*** Begin section ***

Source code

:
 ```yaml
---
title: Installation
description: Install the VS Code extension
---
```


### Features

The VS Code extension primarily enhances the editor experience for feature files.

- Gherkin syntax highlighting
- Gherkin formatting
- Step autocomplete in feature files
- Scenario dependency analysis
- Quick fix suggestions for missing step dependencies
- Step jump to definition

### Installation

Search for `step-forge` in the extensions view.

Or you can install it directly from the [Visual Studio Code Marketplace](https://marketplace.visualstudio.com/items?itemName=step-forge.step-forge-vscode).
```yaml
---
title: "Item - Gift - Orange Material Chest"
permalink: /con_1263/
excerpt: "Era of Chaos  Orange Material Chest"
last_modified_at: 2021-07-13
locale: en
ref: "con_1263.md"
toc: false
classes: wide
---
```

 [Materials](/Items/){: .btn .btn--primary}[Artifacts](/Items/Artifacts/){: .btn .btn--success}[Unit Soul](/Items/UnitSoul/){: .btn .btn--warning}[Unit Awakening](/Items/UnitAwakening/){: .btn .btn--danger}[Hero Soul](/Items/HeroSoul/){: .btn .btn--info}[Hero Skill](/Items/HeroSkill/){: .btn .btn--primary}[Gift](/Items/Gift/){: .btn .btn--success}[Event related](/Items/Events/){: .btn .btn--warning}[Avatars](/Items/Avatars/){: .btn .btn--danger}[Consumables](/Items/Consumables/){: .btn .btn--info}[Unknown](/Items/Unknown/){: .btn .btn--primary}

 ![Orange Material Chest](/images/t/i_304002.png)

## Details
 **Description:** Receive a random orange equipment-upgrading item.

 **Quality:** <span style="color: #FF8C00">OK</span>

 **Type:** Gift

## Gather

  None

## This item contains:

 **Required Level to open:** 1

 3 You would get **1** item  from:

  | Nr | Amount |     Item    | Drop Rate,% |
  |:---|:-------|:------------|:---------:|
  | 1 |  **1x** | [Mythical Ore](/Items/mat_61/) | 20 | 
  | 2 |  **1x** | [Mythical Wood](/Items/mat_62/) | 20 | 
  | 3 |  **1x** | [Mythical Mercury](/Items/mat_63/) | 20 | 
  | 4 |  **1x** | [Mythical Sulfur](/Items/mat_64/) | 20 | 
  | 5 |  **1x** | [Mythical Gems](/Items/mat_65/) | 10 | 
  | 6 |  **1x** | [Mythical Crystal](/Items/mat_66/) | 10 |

*** End section ***

Work instruction: Each line of the data above should appear again in your answer, exactly as given.

Answer to this task:
Source code

:
 ```yaml
---
title: Installation
description: Install the VS Code extension
---
```


### Features

The VS Code extension primarily enhances the editor experience for feature files.

- Gherkin syntax highlighting
- Gherkin formatting
- Step autocomplete in feature files
- Scenario dependency analysis
- Quick fix suggestions for missing step dependencies
- Step jump to definition

### Installation

Search for `step-forge` in the extensions view.

Or you can install it directly from the [Visual Studio Code Marketplace](https://marketplace.visualstudio.com/items?itemName=step-forge.step-forge-vscode).
```yaml
---
title: "Item - Gift - Orange Material Chest"
permalink: /con_1263/
excerpt: "Era of Chaos  Orange Material Chest"
last_modified_at: 2021-07-13
locale: en
ref: "con_1263.md"
toc: false
classes: wide
---
```

 [Materials](/Items/){: .btn .btn--primary}[Artifacts](/Items/Artifacts/){: .btn .btn--success}[Unit Soul](/Items/UnitSoul/){: .btn .btn--warning}[Unit Awakening](/Items/UnitAwakening/){: .btn .btn--danger}[Hero Soul](/Items/HeroSoul/){: .btn .btn--info}[Hero Skill](/Items/HeroSkill/){: .btn .btn--primary}[Gift](/Items/Gift/){: .btn .btn--success}[Event related](/Items/Events/){: .btn .btn--warning}[Avatars](/Items/Avatars/){: .btn .btn--danger}[Consumables](/Items/Consumables/){: .btn .btn--info}[Unknown](/Items/Unknown/){: .btn .btn--primary}

 ![Orange Material Chest](/images/t/i_304002.png)

## Details
 **Description:** Receive a random orange equipment-upgrading item.

 **Quality:** <span style="color: #FF8C00">OK</span>

 **Type:** Gift

## Gather

  None

## This item contains:

 **Required Level to open:** 1

 3 You would get **1** item  from:

  | Nr | Amount |     Item    | Drop Rate,% |
  |:---|:-------|:------------|:---------:|
  | 1 |  **1x** | [Mythical Ore](/Items/mat_61/) | 20 | 
  | 2 |  **1x** | [Mythical Wood](/Items/mat_62/) | 20 | 
  | 3 |  **1x** | [Mythical Mercury](/Items/mat_63/) | 20 | 
  | 4 |  **1x** | [Mythical Sulfur](/Items/mat_64/) | 20 | 
  | 5 |  **1x** | [Mythical Gems](/Items/mat_65/) | 10 | 
  | 6 |  **1x** | [Mythical Crystal](/Items/mat_66/) | 10 |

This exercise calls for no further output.